I was not prepared for that phone call.
As soon as possible I was driving back home--I had a three-day weekend ahead of me--and hoping to be of some help and comfort there. But on the drive I became more and more convinced that I, too, was about to have a very rough weekend.
Let me tell you--I don't like poison ivy. And the feeling seems to be mutual.
What started that morning as a minor irritation changed drastically by the time I made the fairly long drive home. I took one look in the mirror and went immediately to urgent care in hopes of medicine. So far in my short life I have never met a person with a worse case of poison ivy than I have right now. It's intense. I feel a little silly for acting like poison ivy is a big deal, but at the moment it is proving to be a big deal!
Did I mention that I also have some life changing decisions weighing on me at the moment? Well yeah. There's that too.
So here I am, a few days later. My "three-day weekend" has become an intensely frustrating, drawn out time of being stranded states away from work. For a couple days I didn't feel well enough to drive--and even if I could there was no way I could do my physically demanding job. Then the meds I was given began to snatch away my sleep. And again I found myself unable to drive because I was both tired and unable to rest well, making the road a dangerous place.
I keep hoping that tomorrow will turn the corner. That I'll be well enough to get back to work (I MISS MY JOB!), that I'll have answers to life's questions. That I'll be able to enjoy a moment with my family before rushing off. That's been hard, too. I've felt either so sick or so guilty for missing work that I haven't fully appreciated the unexpected blessing of extra time with the people I love.
So I find myself in this moment asking God for two things. For peace and for wisdom.
I had no idea what was coming at me this weekend, and I have found myself at times overwhelmed. I didn't know what to do or when to do it. I felt guilt over things I couldn't control, like the severity of my "illness" (can it be called that?) and length of time that I couldn't be at work.
There is no real conclusion to this post as the struggles I'm in are still up in the air, being juggled around in my stressed-out brain. So I come back to my request.
Peace, and wisdom. I need them so.
Thursday, May 11, 2017
And I've had at least two in about a week and a half.
They make me feel stupid.
I panic at the thought that I can't undo my choice.
And then I pray.
I appeal to the Lord on the basis of my heart's intent. He knows better than anyone that my intentions were pure. Not that my motives can make a wrong action right--ends do not justify means. But I merely say something like, "Lord, you know my heart. You know that I didn't mean to do anything wrong." I take comfort in the fact that my Father sees my heart when no one else does in these times. Even if others could accuse or blame, He will never have a reason to doubt my desire to do right.

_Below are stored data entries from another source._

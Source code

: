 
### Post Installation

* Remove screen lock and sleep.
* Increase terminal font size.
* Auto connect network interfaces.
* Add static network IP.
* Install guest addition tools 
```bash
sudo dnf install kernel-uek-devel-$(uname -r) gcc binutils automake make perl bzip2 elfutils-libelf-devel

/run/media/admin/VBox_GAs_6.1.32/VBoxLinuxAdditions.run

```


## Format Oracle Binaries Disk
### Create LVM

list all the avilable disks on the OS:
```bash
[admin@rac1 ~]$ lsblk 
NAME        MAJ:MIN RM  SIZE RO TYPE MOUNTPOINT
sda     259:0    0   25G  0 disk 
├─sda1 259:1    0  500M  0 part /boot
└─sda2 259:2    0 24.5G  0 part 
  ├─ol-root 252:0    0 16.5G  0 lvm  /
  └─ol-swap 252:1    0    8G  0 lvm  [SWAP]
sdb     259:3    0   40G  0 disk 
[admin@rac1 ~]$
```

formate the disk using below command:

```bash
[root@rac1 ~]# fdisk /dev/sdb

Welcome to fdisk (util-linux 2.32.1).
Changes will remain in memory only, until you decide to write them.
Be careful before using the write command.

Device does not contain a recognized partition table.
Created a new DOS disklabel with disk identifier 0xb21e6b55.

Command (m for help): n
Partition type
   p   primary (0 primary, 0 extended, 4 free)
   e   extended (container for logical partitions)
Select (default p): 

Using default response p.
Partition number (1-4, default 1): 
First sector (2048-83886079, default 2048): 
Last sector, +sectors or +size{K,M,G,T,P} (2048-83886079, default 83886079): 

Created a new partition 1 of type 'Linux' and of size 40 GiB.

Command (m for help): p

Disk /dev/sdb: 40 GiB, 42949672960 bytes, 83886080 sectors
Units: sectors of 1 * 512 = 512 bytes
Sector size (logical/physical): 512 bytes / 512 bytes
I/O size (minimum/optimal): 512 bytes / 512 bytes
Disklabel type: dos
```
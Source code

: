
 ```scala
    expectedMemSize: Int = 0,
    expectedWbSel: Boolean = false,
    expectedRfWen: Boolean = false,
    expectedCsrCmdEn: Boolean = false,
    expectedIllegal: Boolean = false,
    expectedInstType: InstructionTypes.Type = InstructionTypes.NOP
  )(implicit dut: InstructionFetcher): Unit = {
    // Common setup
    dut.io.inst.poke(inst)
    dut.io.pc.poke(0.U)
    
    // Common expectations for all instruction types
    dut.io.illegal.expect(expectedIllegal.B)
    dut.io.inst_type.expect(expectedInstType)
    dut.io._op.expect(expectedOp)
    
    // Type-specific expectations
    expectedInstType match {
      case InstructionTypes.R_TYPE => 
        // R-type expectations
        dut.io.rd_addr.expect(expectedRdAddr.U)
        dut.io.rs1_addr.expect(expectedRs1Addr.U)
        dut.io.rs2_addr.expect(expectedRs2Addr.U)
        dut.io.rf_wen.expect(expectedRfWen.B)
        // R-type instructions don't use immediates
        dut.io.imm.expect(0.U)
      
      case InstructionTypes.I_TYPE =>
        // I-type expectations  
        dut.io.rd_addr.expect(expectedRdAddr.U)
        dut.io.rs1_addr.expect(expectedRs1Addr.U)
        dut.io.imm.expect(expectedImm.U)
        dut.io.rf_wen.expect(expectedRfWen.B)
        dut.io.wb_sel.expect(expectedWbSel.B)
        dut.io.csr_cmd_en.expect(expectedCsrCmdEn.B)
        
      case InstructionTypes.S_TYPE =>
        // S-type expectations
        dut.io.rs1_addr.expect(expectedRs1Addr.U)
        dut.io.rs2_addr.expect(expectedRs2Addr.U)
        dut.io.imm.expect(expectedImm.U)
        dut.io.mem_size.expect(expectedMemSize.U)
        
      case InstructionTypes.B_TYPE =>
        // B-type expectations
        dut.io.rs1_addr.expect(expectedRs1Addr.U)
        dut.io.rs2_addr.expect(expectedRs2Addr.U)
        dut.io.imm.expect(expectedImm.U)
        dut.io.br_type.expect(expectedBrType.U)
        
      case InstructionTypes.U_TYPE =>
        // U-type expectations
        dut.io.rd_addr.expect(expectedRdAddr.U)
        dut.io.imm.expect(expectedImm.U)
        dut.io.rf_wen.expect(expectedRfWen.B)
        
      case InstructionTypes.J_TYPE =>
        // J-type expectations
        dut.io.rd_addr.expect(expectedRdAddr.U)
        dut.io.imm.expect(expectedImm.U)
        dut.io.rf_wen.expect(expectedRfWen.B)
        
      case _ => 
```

And then I apologize. Just because what I did was unintentional does not negate any foolish or sinful qualities it could have carried. So I ask for His forgiveness for the ways I have misstepped.
While I know that these steps put these mistakes in my past--as far as the east is from the west--I am still left with a nagging question. How do I cope mentally and emotionally with my own frailty and error? And how do I avoid making similar mistakes in the future?
As to coping--I would say the main thing I'm choosing to focus on is humility. I am human. I am a sinner. And even when my motives are good (though they aren't always), I will still fail sometimes. This could be discouraging. I cannot allow that though. To allow this to deflate me would only keep me from valuable service to the Lord. So I confess. I ask for Him to graciously restore our relationship yet again after I fail. Humility. I must accept that while I live on this earth I won't have it all together.
To avoid making further mistakes, I must draw closer and closer to my Savior, the only flawless One. Pray for His help. Pray that He will guide my thoughts and actions and help me avoid failing in such ways that could hinder my ministry or relationships with others. And I need to learn to hesitate. Learn to take moments to listen for Him, so to speak. Before saying those words, hesitate to see if the Spirit would have me stay silent. Before going to that place, hesitate to see if He would have me go elsewhere. Before I do that action, hesitate to silently, often wordlessly, see if it is His will.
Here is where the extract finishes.